- Opening Delimiter -

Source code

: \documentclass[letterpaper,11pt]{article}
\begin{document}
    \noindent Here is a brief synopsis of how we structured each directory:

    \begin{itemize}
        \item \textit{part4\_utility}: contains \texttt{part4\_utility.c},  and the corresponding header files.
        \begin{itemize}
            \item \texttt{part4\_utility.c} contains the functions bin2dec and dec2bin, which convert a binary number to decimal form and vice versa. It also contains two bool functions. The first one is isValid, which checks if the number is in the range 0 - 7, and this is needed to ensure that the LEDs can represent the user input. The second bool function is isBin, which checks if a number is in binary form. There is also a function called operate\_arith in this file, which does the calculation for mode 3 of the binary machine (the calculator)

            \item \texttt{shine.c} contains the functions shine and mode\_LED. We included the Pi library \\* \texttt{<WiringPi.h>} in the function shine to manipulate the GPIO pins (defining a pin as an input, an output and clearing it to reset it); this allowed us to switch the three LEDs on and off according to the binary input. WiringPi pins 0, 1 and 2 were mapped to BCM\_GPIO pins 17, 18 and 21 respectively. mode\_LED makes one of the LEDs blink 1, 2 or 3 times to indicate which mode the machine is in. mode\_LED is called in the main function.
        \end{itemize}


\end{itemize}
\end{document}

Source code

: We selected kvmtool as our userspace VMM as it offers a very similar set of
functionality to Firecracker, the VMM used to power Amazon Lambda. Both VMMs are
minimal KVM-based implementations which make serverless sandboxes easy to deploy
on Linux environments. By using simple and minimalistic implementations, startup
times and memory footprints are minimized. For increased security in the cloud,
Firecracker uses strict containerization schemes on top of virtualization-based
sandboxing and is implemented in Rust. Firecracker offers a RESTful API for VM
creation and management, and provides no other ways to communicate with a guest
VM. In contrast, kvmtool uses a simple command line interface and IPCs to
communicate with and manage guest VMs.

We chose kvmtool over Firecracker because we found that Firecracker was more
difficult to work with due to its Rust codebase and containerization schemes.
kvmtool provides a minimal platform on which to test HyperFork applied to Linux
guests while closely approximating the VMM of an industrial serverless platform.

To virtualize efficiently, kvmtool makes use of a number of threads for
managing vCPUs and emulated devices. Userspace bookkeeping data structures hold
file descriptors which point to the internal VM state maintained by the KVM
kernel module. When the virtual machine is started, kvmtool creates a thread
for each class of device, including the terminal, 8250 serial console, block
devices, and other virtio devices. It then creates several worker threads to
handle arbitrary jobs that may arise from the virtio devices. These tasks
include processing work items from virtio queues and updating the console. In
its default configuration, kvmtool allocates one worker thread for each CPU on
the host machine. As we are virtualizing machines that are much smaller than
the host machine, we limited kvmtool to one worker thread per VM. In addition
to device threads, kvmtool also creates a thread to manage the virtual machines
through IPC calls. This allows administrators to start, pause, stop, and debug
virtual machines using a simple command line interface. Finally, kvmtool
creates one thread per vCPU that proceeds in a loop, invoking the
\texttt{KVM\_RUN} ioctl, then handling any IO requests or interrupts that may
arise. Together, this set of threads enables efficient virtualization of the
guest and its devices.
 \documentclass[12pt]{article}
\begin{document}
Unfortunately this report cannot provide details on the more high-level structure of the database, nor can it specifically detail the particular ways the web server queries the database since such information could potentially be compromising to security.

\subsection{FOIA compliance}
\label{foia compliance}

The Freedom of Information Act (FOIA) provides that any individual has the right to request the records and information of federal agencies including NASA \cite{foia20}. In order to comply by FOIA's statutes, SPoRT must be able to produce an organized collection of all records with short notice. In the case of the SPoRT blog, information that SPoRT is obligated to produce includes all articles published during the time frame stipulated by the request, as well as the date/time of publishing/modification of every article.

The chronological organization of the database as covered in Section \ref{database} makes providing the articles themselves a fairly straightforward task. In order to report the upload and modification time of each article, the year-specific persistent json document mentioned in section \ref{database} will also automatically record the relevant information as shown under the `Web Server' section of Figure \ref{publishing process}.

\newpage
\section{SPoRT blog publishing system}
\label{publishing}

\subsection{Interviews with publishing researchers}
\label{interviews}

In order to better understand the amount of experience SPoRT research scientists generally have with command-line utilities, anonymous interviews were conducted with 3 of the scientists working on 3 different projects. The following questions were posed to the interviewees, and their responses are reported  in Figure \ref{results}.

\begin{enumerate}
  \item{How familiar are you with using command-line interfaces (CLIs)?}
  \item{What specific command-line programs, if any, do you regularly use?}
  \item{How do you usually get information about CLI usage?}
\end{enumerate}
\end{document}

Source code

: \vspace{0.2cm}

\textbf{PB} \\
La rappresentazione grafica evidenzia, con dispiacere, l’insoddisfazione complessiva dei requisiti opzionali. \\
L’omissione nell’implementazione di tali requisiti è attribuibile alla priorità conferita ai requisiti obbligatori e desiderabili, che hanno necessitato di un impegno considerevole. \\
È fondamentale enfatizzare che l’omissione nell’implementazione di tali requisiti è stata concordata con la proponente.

- Closing Delimiter -

▶ [EXERCISE OBJECTIVE]: Of the entries listed above, reproduce only the lines starting at the line containing "to device threads, kvmtool" and ending at the line containing "interrupts that may". Include both, exactly as they stand.

▶ [FINISHED TASK]:
to device threads, kvmtool also creates a thread to manage the virtual machines
through IPC calls. This allows administrators to start, pause, stop, and debug
virtual machines using a simple command line interface. Finally, kvmtool
creates one thread per vCPU that proceeds in a loop, invoking the
\texttt{KVM\_RUN} ioctl, then handling any IO requests or interrupts that may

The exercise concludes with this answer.